* **Assignment**: Go through the entries below and copy each line that holds the word "know".

* **Supplied entries**:
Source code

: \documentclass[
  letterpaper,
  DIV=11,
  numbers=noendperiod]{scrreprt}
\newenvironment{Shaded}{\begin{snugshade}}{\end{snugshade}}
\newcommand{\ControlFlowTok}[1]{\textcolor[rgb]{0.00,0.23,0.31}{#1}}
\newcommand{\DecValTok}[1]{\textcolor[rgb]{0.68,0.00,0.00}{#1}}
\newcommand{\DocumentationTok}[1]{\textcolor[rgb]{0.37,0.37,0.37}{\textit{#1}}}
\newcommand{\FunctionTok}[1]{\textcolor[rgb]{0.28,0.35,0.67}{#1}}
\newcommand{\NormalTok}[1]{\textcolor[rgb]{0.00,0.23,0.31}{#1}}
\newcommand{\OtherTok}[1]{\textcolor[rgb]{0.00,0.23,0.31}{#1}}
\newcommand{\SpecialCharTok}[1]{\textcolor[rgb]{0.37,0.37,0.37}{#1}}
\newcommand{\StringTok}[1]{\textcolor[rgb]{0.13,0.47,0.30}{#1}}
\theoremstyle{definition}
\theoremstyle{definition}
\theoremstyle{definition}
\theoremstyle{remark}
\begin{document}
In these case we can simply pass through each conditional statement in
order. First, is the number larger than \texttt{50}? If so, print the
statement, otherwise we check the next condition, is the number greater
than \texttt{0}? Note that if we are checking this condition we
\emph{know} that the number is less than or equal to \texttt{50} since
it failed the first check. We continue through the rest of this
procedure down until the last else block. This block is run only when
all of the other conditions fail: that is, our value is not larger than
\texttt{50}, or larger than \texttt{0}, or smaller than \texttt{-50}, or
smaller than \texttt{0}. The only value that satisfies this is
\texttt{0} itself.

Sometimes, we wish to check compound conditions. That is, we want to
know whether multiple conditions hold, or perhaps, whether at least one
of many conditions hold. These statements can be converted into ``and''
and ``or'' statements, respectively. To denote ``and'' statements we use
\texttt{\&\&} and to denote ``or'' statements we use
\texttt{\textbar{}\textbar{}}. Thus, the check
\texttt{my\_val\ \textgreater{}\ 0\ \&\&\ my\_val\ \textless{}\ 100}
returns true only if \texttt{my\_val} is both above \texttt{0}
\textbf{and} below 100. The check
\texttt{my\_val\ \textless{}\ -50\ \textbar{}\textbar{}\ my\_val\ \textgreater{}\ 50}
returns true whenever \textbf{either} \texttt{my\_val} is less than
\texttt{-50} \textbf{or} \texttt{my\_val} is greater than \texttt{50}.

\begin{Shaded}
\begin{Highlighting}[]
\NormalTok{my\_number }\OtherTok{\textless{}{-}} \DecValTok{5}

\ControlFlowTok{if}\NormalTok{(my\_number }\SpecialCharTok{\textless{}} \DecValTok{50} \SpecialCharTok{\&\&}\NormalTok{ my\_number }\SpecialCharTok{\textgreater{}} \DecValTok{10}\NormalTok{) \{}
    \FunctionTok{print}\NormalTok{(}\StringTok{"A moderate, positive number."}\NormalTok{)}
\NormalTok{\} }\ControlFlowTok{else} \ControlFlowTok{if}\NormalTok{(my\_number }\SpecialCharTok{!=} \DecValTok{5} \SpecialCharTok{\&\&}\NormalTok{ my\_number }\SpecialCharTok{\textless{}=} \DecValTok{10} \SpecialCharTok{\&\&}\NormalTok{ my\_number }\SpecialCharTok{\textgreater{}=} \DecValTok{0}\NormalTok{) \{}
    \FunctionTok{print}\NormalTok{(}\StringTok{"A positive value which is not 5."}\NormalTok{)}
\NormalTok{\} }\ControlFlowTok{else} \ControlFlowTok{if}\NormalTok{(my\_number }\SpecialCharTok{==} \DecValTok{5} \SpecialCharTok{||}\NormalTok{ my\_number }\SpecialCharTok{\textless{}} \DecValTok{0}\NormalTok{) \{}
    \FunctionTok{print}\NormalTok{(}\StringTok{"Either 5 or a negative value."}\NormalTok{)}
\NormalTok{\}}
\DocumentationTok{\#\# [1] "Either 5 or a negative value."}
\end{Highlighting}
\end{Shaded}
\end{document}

--

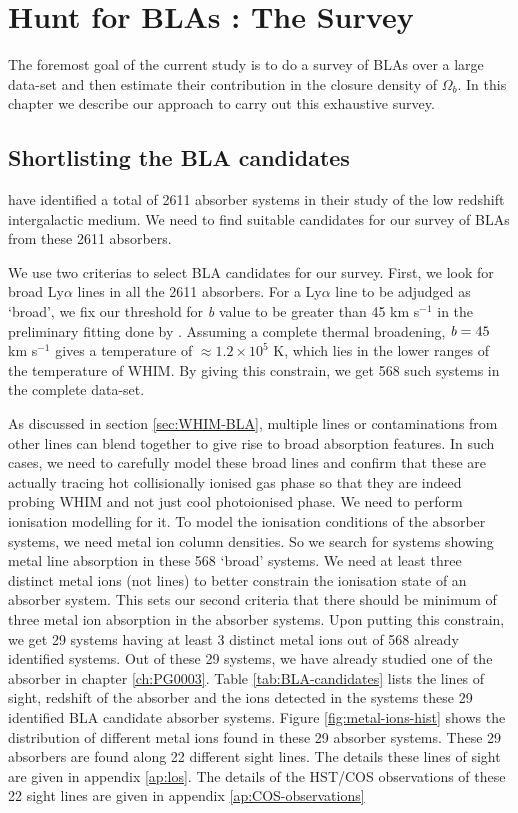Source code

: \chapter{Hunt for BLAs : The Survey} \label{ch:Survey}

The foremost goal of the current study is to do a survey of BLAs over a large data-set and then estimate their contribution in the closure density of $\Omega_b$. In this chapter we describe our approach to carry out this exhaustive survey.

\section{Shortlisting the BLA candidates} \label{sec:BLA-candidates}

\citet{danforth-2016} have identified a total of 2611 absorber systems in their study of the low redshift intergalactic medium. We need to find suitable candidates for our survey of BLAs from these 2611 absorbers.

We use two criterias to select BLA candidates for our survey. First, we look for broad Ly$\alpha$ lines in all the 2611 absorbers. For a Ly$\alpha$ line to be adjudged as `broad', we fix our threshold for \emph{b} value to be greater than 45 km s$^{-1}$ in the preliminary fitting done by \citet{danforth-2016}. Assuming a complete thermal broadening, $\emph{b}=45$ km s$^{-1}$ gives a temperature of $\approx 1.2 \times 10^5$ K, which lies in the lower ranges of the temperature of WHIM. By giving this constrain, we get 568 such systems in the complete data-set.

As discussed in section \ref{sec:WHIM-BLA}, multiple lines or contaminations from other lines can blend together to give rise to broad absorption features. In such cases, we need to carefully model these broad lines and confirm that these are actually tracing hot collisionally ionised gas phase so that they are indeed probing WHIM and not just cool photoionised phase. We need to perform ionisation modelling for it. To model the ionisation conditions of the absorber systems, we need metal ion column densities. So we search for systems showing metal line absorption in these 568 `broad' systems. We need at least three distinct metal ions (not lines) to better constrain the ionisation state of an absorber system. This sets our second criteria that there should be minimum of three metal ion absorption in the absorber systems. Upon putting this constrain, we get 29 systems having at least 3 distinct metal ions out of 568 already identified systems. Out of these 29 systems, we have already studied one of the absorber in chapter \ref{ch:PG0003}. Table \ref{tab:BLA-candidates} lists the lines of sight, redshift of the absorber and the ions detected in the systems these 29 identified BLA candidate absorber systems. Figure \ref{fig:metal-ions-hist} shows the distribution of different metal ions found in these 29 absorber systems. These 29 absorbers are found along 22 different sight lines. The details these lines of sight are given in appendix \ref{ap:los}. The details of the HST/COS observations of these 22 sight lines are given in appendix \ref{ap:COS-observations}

* * *

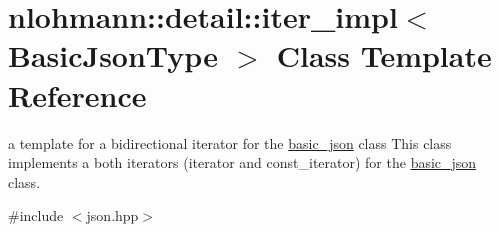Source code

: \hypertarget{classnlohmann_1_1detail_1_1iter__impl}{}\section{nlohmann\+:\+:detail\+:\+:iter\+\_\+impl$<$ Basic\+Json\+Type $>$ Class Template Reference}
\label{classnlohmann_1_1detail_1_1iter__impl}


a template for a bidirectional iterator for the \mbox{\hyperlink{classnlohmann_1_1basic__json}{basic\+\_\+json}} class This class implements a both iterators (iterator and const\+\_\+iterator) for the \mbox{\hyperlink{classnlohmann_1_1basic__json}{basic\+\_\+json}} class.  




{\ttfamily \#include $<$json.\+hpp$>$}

* **Task output**:
\emph{know} that the number is less than or equal to \texttt{50} since
know whether multiple conditions hold, or perhaps, whether at least one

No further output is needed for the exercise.